On 1 April 1948 the Electricity Act 1947 came into effect, and the undertaking was nationalised, becoming part of the North Western Electricity Board.

==Rochdale Corporation Transport==
The Board of Trade made an the Rochdale Tramways Order 1881 under the Tramways Act 1870 (33 & 34 Vict. c. 78), giving Rochdale Corporation powers to construct a street tramway. The line was opened on 7 May 1883 and was operated by the steam trams of the Manchester, Bury, Rochdale and Oldham Steam Tramways Company Limited.
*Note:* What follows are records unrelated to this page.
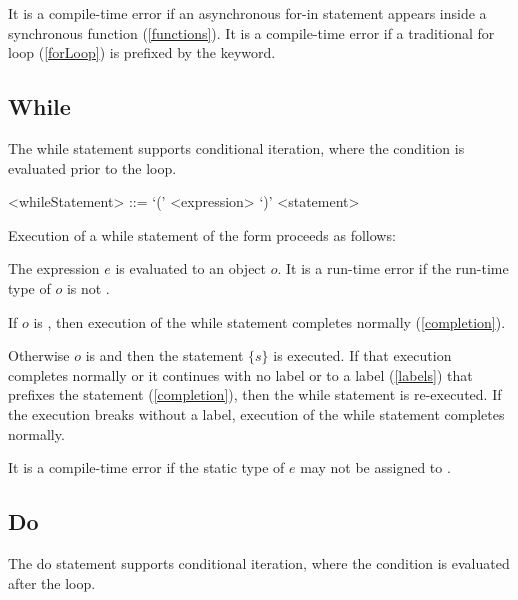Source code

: \documentclass[makeidx]{article}
\begin{document}
{\LMHash{}%
It is a compile-time error if an asynchronous for-in statement appears inside a synchronous function (\ref{functions}).
It is a compile-time error if a traditional for loop (\ref{forLoop}) is prefixed by the \AWAIT{} keyword.



\subsection{While}

\LMHash{}%
The while statement supports conditional iteration, where the condition is evaluated prior to the loop.

\begin{grammar}
<whileStatement> ::= \WHILE{} `(' <expression> `)' <statement>
\end{grammar}

\LMHash{}%
Execution of a while statement of the form  proceeds as follows:

\LMHash{}%
The expression $e$ is evaluated to an object $o$.
It is a run-time error if the run-time type of $o$ is not .

\LMHash{}%
If $o$ is \FALSE{}, then execution of the while statement completes normally (\ref{completion}).

\LMHash{}%
Otherwise $o$ is \TRUE{} and then the statement $\{s\}$ is executed.
If that execution completes normally or it continues with no label or to a label (\ref{labels}) that prefixes the \WHILE{} statement (\ref{completion}), then the while statement is re-executed.
If the execution breaks without a label, execution of the while statement completes normally.

\LMHash{}%
It is a compile-time error if the static type of $e$ may not be assigned to .


\subsection{Do}

\LMHash{}%
The do statement supports conditional iteration, where the condition is evaluated after the loop.

}
\end{document}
The company went into liquidation in 1887, but in the following year the service was restored under the auspices of the Bury, Rochdale and Oldham Steam Tramways Company Limited.

The corporation obtained powers in the Rochdale Corporation Act 1900 (63 & 64 Vict. c. cclxxviii) to operate the trams itself, and the borough council purchased and electrified the tram network, with the first Rochdale Corporation tram running on 22 May 1902. The last steam tram route was replaced in 1905. In 1911 Rochdale made agreements with two neighbouring municipalities, the borough of Bacup and Milnrow Urban District, to operate the tram networks they had constructed. In addition the corporation tracks reached as far as Littleborough and Whitworth, and ran joint operations with other municipal operators. In 1925 the county borough purchased the Middleton Electric Tramways Company jointly with the Municipal Borough of Middleton and Chadderton Urban District Council. The purchase allowed through running of Rochdale trams into Manchester city centre.

The corporation began operating motorbus services in 1926, initially in addition to the tram network. 1930 saw the first replacement of trams with buses, and the last tram service ran on 12 November 1932. The borough's bus services expanded as new estates were built on the edge of the town.

On 1 November 1969 the corporation ceased to operate buses, with its transport department merged with those of a number of other municipalities to form the new SELNEC Passenger Transport Executive. Rochdale contributed 130 vehicles to the new undertaking's fleet of 2,526.